== What the exercise asks ==
Copy every line of the records below that holds the word "order".

== Entries supplied ==

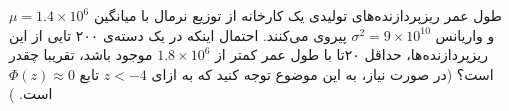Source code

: \problem{}
طول عمر ریزپردازنده‌های تولیدی یک کارخانه از توزیع نرمال با میانگین
$\mu = 1.4 \times 10^6$
و واریانس
$\sigma^2 = 9 \times 10^{10}$
پیروی می‌کنند. احتمال اینکه در یک دسته‌ی ۲۰۰ تایی از این ریزپردازنده‌ها، حداقل ۲۰تا با طول عمر کمتر از
$1.8 \times 10^6 $
موجود باشد، تقریبا چقدر است؟ (در صورت نیاز، به این موضوع توجه کنید که به ازای
$z < -4$
تابع 
$\Phi(z) \approx 0$
است. )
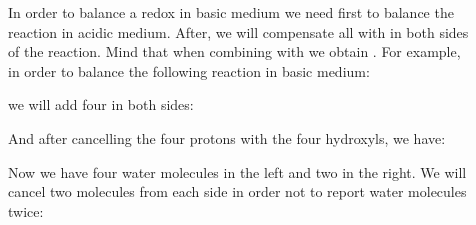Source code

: \documentclass[main.tex]{subfiles}
\begin{document}
\begin{description}
 \item[] In order to balance a redox in basic medium we need first to balance the reaction in acidic medium. After, we will compensate all  with  in both sides of the reaction. Mind that when combining  with  we obtain . For example, in order to balance the following reaction in basic medium:
\begin{center}\end{center}
we will add four  in both sides:
\begin{center}\end{center}
And after cancelling the four protons with the four hydroxyls, we have:
\begin{center}\end{center}
Now we have four water molecules in the left and two in the right. We will cancel two molecules from each side in order not to report water molecules twice:
\begin{center}\end{center}





\end{description}
\end{document}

== Solution for this task ==
 \item[] In order to balance a redox in basic medium we need first to balance the reaction in acidic medium. After, we will compensate all  with  in both sides of the reaction. Mind that when combining  with  we obtain . For example, in order to balance the following reaction in basic medium:
Now we have four water molecules in the left and two in the right. We will cancel two molecules from each side in order not to report water molecules twice:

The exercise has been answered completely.